Intersections: Words in Motion

October 02, 2016 by Bill Ivey

Words in motion evoke change when spoken. - Jasmin Roberts

Because Thursday was Mountain Day, Rock Band had the night off, and that meant I was free to join EduColor’s 7:30 Twitter chat on engaging and supporting families of colour. Being white, this meant both an opportunity to chime in when I felt I genuinely had something worth adding, and an even greater opportunity to listen in and learn from voices of colour. I knew that if I retweeted every tweet I loved, I’d flood my timeline. So I found myself favoriting left and right so people would know I was listening and they were being heard.

Partway through the chat, I realized I had a golden opportunity. If I were to collect all my favorited tweets and put them in a document, I could share it with our entire Administrative Team. I knew all of us would find important truths, some of which would inevitably be hitherto unseen, and this could add further depth to the next in a series of conversations we are having on race. In fact, that’s exactly what happened - fortuitously, our next Team meeting was the very next day, and Head of School Sally Mixsell latched onto this chance.

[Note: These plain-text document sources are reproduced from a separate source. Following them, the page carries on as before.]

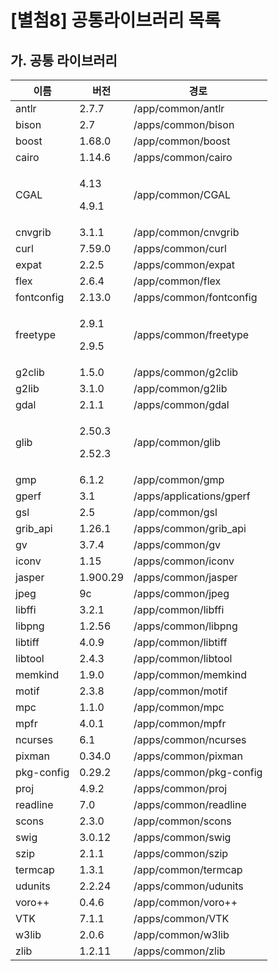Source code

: # \[별첨8] 공통라이브러리 목록

## 가.  공통 라이브러리

| 이름         | 버전                         | 경로                       |
| ---------- | -------------------------- | ------------------------ |
| antlr      | 2.7.7                      | /app/common/antlr        |
| bison      | 2.7                        | /apps/common/bison       |
| boost      | 1.68.0                     | /app/common/boost        |
| cairo      | 1.14.6                     | /apps/common/cairo       |
| CGAL       | <p>4.13</p><p>4.9.1</p>    | /app/common/CGAL         |
| cnvgrib    | 3.1.1                      | /app/common/cnvgrib      |
| curl       | 7.59.0                     | /apps/common/curl        |
| expat      | 2.2.5                      | /apps/common/expat       |
| flex       | 2.6.4                      | /app/common/flex         |
| fontconfig | 2.13.0                     | /apps/common/fontconfig  |
| freetype   | <p>2.9.1</p><p>2.9.5</p>   | /apps/common/freetype    |
| g2clib     | 1.5.0                      | /apps/common/g2clib      |
| g2lib      | 3.1.0                      | /app/common/g2lib        |
| gdal       | 2.1.1                      | /apps/common/gdal        |
| glib       | <p>2.50.3</p><p>2.52.3</p> | /app/common/glib         |
| gmp        | 6.1.2                      | /app/common/gmp          |
| gperf      | 3.1                        | /apps/applications/gperf |
| gsl        | 2.5                        | /app/common/gsl          |
| grib\_api  | 1.26.1                     | /apps/common/grib\_api   |
| gv         | 3.7.4                      | /apps/common/gv          |
| iconv      | 1.15                       | /apps/common/iconv       |
| jasper     | 1.900.29                   | /apps/common/jasper      |
| jpeg       | 9c                         | /apps/common/jpeg        |
| libffi     | 3.2.1                      | /app/common/libffi       |
| libpng     | 1.2.56                     | /apps/common/libpng      |
| libtiff    | 4.0.9                      | /app/common/libtiff      |
| libtool    | 2.4.3                      | /app/common/libtool      |
| memkind    | 1.9.0                      | /app/common/memkind      |
| motif      | 2.3.8                      | /app/common/motif        |
| mpc        | 1.1.0                      | /app/common/mpc          |
| mpfr       | 4.0.1                      | /app/common/mpfr         |
| ncurses    | 6.1                        | /apps/common/ncurses     |
| pixman     | 0.34.0                     | /apps/common/pixman      |
| pkg-config | 0.29.2                     | /apps/common/pkg-config  |
| proj       | 4.9.2                      | /apps/common/proj        |
| readline   | 7.0                        | /apps/common/readline    |
| scons      | 2.3.0                      | /app/common/scons        |
| swig       | 3.0.12                     | /apps/common/swig        |
| szip       | 2.1.1                      | /apps/common/szip        |
| termcap    | 1.3.1                      | /app/common/termcap      |
| udunits    | 2.2.24                     | /apps/common/udunits     |
| voro++     | 0.4.6                      | /app/common/voro++       |
| VTK        | 7.1.1                      | /apps/common/VTK         |
| w3lib      | 2.0.6                      | /app/common/w3lib        |
| zlib       | 1.2.11                     | /apps/common/zlib        |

This conversation immediately followed the second of our weekly current events conversations being hosted at lunch on Fridays by Humanities teachers. Yesterday, we began by talking about the debate, students’ thoughts on the candidates, and a student question about the intense focus on Hillary’s emails and what exactly had happened. The conversation flowed naturally if with sadness to the police shooting in El Cajon California and a discussion of students of colour’s life experiences with racism. I felt their need both to share their stories and to know they are heard. I also believe they feel, as do I and many others, a deep need to work toward a fuller, deeper, and more effective understanding of what it means to turn one’s undeniable good intentions into genuine allyship.

When I arrived at the GLSEN-Massachusetts fall conference this morning along with two students, I was envisioning a complementary experience - important conversations with and between LGBTQ+ kids able, for once in their lives, to let their guards down and just be themselves. Knowing Trenda Loftin, the PVPA teacher and GLSEN Board member who coordinated this conference, I should have expected it would go even further. Jasmine Roberts was the morning keynote speaker, and she riveted the room as she spoke brilliantly and movingly, in prose and in poetry, about her experiences as a Black gay woman living in Northampton. She exemplified the “artivism” (art and activism) of which Trenda had spoken.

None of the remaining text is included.